(Material to process Opens)
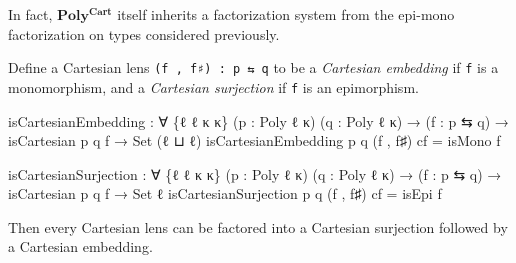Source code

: \documentclass[
  11pt,
  oneside,
  article]{memoir}
\newenvironment{Shaded}{}{}
\newcommand{\DataTypeTok}[1]{\textcolor[rgb]{0.56,0.13,0.00}{#1}}
\newcommand{\NormalTok}[1]{#1}
\newcommand{\OtherTok}[1]{\textcolor[rgb]{0.00,0.44,0.13}{#1}}
\theoremstyle{definition}
\theoremstyle{plain}
\newcommand{\0}{\textsf{0}}
\newcommand{\1}{\tn{\textsf{1}}}
\begin{document}
In fact, \(\mathbf{Poly^{Cart}}\) itself inherits a factorization system
from the epi-mono factorization on types considered previously.

Define a Cartesian lens \texttt{(f\ ,\ f♯)\ :\ p\ ⇆\ q} to be a
\emph{Cartesian embedding} if \texttt{f} is a monomorphism, and a
\emph{Cartesian surjection} if \texttt{f} is an epimorphism.

\begin{Shaded}
\begin{Highlighting}[]
\NormalTok{isCartesianEmbedding }\OtherTok{:} \OtherTok{∀} \OtherTok{\{}\NormalTok{ℓ ℓ\textquotesingle{} κ κ\textquotesingle{}}\OtherTok{\}} \OtherTok{(}\NormalTok{p }\OtherTok{:}\NormalTok{ Poly ℓ κ}\OtherTok{)} \OtherTok{(}\NormalTok{q }\OtherTok{:}\NormalTok{ Poly ℓ\textquotesingle{} κ\textquotesingle{}}\OtherTok{)}
                       \OtherTok{→} \OtherTok{(}\NormalTok{f }\OtherTok{:}\NormalTok{ p ⇆ q}\OtherTok{)} \OtherTok{→}\NormalTok{ isCartesian p q f }\OtherTok{→} \DataTypeTok{Set} \OtherTok{(}\NormalTok{ℓ ⊔ ℓ\textquotesingle{}}\OtherTok{)}
\NormalTok{isCartesianEmbedding p q }\OtherTok{(}\NormalTok{f , f♯}\OtherTok{)}\NormalTok{ cf }\OtherTok{=}\NormalTok{ isMono f}

\NormalTok{isCartesianSurjection }\OtherTok{:} \OtherTok{∀} \OtherTok{\{}\NormalTok{ℓ ℓ\textquotesingle{} κ κ\textquotesingle{}}\OtherTok{\}} \OtherTok{(}\NormalTok{p }\OtherTok{:}\NormalTok{ Poly ℓ κ}\OtherTok{)} \OtherTok{(}\NormalTok{q }\OtherTok{:}\NormalTok{ Poly ℓ\textquotesingle{} κ\textquotesingle{}}\OtherTok{)}
                        \OtherTok{→} \OtherTok{(}\NormalTok{f }\OtherTok{:}\NormalTok{ p ⇆ q}\OtherTok{)} \OtherTok{→}\NormalTok{ isCartesian p q f }\OtherTok{→} \DataTypeTok{Set}\NormalTok{ ℓ\textquotesingle{}}
\NormalTok{isCartesianSurjection p q }\OtherTok{(}\NormalTok{f , f♯}\OtherTok{)}\NormalTok{ cf }\OtherTok{=}\NormalTok{ isEpi f}
\end{Highlighting}
\end{Shaded}

Then every Cartesian lens can be factored into a Cartesian surjection
followed by a Cartesian embedding.
\end{document}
(Material to process Closes)
▸ Directions for this task: The answer must be every line from the records above that contains "emph".

▸ Task response:
\emph{Cartesian embedding} if \texttt{f} is a monomorphism, and a
\emph{Cartesian surjection} if \texttt{f} is an epimorphism.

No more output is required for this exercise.